- Data in this exercise -
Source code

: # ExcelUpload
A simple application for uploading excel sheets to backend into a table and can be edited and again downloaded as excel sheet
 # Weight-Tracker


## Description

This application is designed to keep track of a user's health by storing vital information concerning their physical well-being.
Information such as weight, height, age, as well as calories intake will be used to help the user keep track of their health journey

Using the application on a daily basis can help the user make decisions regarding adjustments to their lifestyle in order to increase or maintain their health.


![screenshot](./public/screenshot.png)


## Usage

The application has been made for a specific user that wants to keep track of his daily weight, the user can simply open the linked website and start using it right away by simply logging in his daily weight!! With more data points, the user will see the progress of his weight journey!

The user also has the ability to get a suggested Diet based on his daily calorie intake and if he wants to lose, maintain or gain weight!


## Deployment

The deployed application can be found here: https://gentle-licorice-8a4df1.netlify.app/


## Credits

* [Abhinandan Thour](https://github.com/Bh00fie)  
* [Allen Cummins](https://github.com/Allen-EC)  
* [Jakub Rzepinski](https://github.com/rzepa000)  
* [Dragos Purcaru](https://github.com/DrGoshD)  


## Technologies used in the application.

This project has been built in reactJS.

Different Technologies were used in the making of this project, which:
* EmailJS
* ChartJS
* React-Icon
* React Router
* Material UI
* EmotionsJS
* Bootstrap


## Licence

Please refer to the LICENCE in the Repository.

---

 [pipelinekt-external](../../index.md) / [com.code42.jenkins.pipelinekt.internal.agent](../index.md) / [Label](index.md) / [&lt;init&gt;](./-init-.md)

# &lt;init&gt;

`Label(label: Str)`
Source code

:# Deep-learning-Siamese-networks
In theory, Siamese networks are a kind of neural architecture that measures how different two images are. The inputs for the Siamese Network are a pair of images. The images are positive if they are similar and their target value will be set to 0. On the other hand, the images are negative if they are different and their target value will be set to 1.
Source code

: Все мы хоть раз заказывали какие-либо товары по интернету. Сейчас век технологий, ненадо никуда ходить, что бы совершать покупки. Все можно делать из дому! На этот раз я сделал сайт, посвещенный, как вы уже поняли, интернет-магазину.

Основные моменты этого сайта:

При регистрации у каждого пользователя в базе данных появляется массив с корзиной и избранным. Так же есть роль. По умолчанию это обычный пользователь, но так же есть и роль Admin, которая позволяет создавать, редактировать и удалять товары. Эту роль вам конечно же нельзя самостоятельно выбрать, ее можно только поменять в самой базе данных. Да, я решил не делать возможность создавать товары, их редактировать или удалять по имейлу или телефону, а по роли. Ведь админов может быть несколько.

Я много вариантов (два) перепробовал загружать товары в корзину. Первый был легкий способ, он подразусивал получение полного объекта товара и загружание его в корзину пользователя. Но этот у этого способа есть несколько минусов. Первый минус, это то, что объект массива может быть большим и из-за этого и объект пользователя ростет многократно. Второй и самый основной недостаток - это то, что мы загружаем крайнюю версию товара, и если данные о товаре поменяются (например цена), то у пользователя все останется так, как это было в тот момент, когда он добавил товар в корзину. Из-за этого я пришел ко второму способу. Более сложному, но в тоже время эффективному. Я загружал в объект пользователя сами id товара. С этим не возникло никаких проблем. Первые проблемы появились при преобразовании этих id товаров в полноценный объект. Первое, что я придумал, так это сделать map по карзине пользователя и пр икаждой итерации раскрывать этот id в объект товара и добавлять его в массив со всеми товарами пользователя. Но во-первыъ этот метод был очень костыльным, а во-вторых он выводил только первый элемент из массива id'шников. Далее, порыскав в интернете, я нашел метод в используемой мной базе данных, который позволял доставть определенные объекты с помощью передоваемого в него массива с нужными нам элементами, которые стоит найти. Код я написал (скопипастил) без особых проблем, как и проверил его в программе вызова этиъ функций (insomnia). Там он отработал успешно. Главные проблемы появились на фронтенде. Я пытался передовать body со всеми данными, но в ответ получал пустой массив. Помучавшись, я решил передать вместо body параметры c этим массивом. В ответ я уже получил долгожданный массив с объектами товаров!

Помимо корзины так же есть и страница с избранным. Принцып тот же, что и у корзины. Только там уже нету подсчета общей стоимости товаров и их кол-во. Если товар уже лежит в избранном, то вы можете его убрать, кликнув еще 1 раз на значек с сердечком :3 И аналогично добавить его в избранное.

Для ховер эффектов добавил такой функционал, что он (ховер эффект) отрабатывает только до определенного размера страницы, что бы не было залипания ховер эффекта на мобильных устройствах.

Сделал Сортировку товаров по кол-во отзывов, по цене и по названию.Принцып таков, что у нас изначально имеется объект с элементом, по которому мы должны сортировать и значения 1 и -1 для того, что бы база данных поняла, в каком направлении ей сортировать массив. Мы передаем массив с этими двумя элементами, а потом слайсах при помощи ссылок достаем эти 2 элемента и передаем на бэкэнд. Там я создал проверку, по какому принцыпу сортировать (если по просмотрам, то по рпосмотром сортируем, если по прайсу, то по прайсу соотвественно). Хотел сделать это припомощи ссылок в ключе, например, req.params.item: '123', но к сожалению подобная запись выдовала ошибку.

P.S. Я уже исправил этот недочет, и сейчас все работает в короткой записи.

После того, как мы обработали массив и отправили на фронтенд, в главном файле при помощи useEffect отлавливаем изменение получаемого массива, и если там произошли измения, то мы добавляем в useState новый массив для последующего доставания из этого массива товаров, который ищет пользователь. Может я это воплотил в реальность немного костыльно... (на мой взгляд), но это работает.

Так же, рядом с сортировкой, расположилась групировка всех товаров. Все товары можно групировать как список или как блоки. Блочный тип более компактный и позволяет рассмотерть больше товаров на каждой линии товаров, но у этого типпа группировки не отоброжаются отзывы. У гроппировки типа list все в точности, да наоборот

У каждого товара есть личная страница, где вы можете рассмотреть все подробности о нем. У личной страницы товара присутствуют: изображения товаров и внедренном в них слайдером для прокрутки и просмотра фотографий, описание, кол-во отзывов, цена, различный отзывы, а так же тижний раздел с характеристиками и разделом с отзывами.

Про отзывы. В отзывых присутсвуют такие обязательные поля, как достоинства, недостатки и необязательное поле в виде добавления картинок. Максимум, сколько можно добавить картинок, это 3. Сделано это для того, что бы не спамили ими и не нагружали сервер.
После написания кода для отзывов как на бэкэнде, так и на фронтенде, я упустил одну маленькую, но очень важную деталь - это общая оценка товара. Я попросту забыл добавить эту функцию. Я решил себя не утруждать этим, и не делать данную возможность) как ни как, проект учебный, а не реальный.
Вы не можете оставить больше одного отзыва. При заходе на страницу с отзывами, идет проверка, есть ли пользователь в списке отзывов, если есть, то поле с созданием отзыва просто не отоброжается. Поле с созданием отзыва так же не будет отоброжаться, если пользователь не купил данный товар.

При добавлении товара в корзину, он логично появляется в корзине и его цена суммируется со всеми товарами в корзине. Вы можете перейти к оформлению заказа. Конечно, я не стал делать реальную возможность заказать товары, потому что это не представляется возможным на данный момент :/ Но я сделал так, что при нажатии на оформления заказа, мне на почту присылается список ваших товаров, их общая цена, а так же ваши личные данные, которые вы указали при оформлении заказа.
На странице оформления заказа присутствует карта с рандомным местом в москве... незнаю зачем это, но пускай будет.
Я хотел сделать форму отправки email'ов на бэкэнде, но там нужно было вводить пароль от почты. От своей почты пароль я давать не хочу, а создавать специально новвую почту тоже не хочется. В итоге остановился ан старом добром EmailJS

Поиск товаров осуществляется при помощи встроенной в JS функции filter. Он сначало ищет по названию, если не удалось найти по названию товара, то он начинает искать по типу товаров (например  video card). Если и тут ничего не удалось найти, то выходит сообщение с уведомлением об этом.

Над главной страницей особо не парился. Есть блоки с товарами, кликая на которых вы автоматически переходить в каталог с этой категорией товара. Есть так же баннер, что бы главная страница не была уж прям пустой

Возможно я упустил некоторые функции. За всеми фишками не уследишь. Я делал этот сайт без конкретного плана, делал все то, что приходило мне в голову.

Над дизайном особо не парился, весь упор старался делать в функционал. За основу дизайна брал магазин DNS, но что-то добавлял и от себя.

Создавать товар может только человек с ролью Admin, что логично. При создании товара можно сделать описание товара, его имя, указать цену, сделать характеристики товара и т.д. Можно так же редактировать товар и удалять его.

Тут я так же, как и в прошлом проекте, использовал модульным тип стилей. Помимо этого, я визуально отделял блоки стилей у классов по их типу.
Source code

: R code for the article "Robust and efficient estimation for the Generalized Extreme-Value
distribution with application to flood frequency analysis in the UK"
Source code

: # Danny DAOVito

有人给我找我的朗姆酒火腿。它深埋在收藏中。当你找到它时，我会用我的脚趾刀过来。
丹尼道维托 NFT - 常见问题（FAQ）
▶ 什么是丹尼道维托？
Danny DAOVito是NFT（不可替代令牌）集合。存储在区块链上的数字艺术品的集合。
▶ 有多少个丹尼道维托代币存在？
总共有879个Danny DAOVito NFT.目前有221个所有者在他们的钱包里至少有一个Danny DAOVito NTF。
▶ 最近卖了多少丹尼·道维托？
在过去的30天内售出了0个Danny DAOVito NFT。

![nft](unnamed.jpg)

...

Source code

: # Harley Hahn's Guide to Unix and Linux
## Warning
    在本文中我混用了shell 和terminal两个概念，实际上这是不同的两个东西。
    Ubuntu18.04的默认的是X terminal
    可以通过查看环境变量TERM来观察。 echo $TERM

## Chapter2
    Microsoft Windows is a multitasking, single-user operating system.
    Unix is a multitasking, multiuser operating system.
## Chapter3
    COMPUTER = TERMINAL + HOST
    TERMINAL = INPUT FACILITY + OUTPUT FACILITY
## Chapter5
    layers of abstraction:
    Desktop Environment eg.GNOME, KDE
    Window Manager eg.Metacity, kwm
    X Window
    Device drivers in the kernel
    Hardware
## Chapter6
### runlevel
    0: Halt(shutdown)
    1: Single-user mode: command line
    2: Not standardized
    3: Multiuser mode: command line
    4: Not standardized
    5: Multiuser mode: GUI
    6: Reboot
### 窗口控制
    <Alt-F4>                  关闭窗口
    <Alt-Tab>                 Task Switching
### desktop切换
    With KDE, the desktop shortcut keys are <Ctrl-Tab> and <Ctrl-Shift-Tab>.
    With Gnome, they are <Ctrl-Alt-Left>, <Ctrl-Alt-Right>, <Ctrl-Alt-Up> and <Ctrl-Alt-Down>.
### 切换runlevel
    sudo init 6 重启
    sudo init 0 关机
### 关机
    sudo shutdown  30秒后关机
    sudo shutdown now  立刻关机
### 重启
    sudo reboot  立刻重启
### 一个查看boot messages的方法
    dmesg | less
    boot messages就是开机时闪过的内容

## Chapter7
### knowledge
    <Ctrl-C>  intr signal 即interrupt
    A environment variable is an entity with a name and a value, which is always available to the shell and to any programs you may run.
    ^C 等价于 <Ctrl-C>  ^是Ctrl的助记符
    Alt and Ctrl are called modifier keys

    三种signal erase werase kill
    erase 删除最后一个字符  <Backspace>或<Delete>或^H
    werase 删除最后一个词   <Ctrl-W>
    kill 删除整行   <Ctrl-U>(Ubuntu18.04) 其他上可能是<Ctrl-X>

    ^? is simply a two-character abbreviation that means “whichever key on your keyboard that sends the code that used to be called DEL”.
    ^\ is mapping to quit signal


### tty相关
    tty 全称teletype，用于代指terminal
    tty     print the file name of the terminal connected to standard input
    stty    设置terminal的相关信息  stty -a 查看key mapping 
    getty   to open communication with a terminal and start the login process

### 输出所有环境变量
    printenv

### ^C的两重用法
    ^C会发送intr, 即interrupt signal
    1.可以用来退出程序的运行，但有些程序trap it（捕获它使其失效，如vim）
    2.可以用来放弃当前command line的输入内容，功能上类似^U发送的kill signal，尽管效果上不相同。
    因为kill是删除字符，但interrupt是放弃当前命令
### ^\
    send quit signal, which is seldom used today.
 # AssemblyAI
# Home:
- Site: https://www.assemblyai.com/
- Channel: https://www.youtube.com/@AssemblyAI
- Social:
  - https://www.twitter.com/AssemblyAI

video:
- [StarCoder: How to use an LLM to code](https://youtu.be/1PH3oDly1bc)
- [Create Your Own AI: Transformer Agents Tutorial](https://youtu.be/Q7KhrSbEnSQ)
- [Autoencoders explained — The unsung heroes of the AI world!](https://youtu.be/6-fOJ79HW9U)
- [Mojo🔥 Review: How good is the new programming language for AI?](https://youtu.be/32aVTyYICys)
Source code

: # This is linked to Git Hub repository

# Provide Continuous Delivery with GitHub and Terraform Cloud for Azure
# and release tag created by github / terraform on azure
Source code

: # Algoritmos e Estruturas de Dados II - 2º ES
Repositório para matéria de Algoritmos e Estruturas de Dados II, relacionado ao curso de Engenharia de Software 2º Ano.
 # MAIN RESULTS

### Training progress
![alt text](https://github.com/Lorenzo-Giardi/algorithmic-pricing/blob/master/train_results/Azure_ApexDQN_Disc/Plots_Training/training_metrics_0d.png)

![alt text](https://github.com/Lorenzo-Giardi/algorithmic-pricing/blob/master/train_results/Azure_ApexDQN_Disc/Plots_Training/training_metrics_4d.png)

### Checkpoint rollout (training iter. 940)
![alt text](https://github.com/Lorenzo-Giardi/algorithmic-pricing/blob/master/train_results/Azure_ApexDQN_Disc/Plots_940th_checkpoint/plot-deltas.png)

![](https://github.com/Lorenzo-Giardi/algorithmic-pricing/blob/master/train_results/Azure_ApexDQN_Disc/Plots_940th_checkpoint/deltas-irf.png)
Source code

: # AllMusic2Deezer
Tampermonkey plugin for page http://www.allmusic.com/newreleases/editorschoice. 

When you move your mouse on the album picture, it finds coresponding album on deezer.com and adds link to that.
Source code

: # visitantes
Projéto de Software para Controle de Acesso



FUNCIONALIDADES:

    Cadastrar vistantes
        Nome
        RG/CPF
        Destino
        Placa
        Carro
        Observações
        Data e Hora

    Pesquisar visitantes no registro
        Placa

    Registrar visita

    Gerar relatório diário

- Task goal -
When you reach the line with "is simply a" in the records above, start writing out lines exactly, and stop once the line with "the login process" has been written; include nothing else.

- Result for this task -
    ^? is simply a two-character abbreviation that means “whichever key on your keyboard that sends the code that used to be called DEL”.
    ^\ is mapping to quit signal


### tty相关
    tty 全称teletype，用于代指terminal
    tty     print the file name of the terminal connected to standard input
    stty    设置terminal的相关信息  stty -a 查看key mapping 
    getty   to open communication with a terminal and start the login process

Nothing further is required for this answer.